### EXERCISE INSTRUCTIONS
Look through the data below. Collect every line where the word "conda" occurs.

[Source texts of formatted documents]
* * * * * * * * *

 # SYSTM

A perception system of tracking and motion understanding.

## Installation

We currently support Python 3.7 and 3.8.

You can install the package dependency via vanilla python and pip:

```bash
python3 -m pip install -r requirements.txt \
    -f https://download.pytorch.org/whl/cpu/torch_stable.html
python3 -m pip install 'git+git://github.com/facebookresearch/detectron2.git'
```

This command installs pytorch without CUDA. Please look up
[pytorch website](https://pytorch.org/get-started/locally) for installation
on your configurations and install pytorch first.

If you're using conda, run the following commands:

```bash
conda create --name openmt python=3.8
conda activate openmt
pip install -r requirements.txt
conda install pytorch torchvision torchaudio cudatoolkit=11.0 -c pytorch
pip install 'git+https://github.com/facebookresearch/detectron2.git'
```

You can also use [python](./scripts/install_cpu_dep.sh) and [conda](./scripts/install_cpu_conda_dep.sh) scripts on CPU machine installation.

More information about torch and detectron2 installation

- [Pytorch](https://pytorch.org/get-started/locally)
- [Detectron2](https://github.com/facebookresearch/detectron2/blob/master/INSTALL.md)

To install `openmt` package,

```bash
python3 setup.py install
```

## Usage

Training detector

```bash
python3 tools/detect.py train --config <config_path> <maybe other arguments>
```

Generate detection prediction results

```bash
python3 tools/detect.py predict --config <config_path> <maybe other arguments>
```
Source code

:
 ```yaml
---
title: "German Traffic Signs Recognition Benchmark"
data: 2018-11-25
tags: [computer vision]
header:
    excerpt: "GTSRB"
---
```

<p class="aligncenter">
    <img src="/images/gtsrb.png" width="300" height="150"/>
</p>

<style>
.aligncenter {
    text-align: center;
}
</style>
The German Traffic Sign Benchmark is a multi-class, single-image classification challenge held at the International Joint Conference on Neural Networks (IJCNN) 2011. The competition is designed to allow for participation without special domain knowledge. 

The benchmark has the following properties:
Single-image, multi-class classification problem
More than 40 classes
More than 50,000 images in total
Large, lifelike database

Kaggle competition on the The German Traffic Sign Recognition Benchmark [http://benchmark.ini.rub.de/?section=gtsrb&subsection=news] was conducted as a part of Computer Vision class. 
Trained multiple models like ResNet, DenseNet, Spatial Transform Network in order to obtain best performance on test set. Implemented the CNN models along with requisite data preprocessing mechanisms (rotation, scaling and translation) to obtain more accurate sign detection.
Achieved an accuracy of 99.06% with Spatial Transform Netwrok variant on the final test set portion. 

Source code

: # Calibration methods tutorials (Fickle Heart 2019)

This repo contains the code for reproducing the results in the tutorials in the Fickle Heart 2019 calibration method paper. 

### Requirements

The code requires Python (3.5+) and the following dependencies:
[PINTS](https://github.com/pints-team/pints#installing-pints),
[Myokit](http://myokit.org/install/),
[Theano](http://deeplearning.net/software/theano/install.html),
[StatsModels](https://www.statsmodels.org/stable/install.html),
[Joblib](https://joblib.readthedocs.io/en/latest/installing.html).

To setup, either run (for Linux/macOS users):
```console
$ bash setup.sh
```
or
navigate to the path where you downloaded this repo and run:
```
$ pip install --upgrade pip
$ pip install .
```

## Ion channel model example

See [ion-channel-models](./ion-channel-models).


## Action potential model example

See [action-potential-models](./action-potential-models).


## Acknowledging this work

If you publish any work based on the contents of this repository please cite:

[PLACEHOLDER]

* * * * * * * * *

### RESPONSE TO THIS TASK
If you're using conda, run the following commands:
conda create --name openmt python=3.8
conda activate openmt
conda install pytorch torchvision torchaudio cudatoolkit=11.0 -c pytorch
You can also use [python](./scripts/install_cpu_dep.sh) and [conda](./scripts/install_cpu_conda_dep.sh) scripts on CPU machine installation.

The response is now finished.